Mientras tanto, deambulan por el set otros actores ya maquillados como los llamados rippers, que entrarán en acción en la siguiente escena. Son otra forma de vampiro horrible en el linaje de Nosferatu, cuya distinción es poseer un cuero cabelludo traslúcido -se asoman las venas del cráneo- y la barba partida, literalmente. Esa es una de las novedades de los rippers: no muerden con vulgares colmillos sino mediante un juego sofisticado de mandíbulas y lengua.
En otro momento Del Toro debe comprobar el funcionamiento de ese mecanismo de controles eléctricos creado por los expertos en efectos especiales, bajo la réplica exacta de uno de los actores. No puedo revelar en qué consiste esa innovación vampírica, pero baste adelantar una eficacia mayor a la lengua metálica del Alien. Asimismo, el director revisa otro efecto, el cadáver carbonizado de un vampiro; está hecho de un material de plástico que se desmorona con un mínimo de presión, descubriendo su esqueleto.
El efecto más impresionante, el que anuncia las cosas por venir en el cine, aparece en la modesta pantalla de la computadora portátil de otro experto. Es la versión digital de Wesley Snipes, de cuerpo completo y girando sobre su eje, lista para ser usada en las secuencias demasiado complicadas para la estrella.

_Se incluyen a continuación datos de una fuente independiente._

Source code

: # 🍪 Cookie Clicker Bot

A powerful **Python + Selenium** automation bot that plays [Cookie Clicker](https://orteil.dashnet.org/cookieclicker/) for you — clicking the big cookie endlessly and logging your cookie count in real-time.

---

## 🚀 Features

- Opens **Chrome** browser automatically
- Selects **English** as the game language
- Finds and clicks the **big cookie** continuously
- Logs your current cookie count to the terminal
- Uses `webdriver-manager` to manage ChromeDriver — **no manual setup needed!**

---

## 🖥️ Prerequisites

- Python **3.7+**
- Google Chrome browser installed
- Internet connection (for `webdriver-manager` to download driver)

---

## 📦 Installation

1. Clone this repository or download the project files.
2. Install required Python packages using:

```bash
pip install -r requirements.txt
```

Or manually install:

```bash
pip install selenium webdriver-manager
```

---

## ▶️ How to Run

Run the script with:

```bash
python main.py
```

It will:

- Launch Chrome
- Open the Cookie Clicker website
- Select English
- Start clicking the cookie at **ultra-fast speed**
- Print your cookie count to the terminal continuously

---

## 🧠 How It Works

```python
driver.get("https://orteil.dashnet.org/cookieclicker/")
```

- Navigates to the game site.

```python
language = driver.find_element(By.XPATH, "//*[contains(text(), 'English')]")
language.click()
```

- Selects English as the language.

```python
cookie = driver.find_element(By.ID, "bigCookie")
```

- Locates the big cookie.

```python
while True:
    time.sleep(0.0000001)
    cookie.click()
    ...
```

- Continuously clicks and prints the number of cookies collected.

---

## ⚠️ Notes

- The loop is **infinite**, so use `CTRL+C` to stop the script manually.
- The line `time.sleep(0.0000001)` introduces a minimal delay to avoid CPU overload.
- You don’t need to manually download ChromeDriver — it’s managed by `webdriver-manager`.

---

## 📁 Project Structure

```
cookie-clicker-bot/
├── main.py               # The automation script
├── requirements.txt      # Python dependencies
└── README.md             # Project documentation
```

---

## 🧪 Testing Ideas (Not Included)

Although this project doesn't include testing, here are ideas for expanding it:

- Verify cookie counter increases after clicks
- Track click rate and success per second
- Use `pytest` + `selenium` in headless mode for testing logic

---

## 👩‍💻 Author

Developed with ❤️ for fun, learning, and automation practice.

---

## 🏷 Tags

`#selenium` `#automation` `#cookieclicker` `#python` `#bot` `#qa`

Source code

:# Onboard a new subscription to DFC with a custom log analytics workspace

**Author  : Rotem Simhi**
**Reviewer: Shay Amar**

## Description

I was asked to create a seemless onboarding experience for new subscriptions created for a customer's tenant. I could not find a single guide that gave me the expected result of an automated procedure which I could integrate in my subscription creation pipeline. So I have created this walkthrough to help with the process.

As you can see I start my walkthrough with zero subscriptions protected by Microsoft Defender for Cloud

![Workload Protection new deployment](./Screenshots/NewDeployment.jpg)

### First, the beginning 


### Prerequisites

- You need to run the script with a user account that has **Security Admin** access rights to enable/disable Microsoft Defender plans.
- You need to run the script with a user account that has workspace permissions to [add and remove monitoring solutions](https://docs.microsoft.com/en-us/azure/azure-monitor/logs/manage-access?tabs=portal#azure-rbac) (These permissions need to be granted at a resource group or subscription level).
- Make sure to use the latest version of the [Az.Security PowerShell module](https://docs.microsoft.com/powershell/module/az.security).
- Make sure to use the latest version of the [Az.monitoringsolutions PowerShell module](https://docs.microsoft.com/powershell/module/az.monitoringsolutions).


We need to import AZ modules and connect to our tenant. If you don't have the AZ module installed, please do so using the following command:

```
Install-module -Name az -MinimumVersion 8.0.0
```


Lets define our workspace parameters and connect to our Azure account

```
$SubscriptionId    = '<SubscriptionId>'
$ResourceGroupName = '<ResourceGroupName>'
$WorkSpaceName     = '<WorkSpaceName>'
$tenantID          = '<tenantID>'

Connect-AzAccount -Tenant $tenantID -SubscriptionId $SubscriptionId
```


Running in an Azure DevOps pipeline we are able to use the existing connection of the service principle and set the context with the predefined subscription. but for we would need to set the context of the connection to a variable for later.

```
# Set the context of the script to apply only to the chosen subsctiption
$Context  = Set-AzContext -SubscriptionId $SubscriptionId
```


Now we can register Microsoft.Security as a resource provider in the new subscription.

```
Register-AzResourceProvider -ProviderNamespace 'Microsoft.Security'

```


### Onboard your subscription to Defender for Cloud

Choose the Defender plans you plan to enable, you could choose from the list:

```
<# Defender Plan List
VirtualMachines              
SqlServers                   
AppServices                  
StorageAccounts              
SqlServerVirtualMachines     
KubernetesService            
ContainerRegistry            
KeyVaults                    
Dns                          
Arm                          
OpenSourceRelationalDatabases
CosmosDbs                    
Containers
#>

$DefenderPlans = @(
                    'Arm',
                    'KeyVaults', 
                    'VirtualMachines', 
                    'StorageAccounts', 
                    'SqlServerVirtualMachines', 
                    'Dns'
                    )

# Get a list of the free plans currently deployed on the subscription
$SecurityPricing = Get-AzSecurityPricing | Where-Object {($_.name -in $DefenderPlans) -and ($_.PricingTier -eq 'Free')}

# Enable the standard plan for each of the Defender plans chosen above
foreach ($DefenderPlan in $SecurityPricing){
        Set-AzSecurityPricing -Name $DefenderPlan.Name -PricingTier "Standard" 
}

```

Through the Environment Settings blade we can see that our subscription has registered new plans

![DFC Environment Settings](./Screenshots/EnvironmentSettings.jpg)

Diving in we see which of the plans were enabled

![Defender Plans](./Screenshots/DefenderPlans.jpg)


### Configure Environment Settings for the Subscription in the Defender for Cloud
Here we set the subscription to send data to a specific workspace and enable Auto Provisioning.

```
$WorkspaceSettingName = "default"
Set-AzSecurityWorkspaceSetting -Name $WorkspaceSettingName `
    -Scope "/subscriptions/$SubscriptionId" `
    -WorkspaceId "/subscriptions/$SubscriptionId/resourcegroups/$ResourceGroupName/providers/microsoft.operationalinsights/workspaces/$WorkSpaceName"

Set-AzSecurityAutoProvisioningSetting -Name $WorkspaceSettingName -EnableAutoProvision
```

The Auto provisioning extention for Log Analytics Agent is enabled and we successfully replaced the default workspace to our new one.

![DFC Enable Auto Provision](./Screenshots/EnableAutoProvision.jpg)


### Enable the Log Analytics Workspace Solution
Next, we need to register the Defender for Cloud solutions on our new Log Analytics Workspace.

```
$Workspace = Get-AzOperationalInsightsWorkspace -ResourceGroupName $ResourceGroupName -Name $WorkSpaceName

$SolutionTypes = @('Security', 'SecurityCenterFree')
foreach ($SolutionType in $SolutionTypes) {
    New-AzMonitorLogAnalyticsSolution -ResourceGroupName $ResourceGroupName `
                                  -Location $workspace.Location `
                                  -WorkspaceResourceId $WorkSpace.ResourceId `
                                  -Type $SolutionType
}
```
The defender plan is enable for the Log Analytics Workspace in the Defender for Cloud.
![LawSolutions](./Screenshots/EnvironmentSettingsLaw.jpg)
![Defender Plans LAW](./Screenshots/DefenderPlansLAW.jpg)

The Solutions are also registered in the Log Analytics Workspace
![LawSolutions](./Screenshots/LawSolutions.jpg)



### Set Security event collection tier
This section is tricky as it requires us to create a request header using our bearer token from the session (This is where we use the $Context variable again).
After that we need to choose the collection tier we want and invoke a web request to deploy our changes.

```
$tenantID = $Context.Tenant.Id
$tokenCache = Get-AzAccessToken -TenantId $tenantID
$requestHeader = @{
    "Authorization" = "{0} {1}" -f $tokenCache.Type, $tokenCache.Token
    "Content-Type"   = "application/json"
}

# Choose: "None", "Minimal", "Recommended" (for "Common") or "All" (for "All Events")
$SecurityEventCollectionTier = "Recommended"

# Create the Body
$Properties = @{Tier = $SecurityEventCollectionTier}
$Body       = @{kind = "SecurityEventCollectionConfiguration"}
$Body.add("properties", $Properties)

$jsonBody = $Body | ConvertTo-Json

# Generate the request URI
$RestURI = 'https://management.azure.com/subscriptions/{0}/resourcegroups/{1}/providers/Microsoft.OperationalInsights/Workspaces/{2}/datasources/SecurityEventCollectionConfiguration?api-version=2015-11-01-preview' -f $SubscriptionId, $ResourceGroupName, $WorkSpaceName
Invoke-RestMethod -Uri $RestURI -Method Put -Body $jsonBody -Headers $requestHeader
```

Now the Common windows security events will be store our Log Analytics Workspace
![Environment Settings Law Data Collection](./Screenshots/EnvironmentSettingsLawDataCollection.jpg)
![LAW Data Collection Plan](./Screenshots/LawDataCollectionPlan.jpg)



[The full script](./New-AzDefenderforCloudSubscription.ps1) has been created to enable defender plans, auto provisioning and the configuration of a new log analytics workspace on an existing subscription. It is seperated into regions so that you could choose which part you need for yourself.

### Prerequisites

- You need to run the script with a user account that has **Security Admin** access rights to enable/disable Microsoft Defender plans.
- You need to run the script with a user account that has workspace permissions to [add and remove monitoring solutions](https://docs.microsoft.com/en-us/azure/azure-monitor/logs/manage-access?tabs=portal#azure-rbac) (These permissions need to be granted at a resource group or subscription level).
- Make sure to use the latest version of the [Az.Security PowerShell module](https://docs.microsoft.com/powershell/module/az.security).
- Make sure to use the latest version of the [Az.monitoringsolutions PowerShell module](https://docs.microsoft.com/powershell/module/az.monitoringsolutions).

Ya en la noche llega al set un hombre que parece el abuelo de los rippers, pero no es un actor, sino el productor ejecutivo Patrick Palmer supervisando el rodaje. Le pregunta a Del Toro cuántas escenas se han filmado, cuántas faltan por filmar. El director da respuestas satisfactorias y no hay problema. Obviamente, de reportarse algún retraso el intercambio no habría sido tan cordial.
Ese es el dilema para un cineasta como Del Toro. Sólo una industria como la hollywoodense posee los recursos suficientes para financiar su predilección por el cine fantástico. Y al mismo tiempo, nunca deja olvidar sus prioridades como industria. El billete está antes que nada. La expresión personal puede esperar.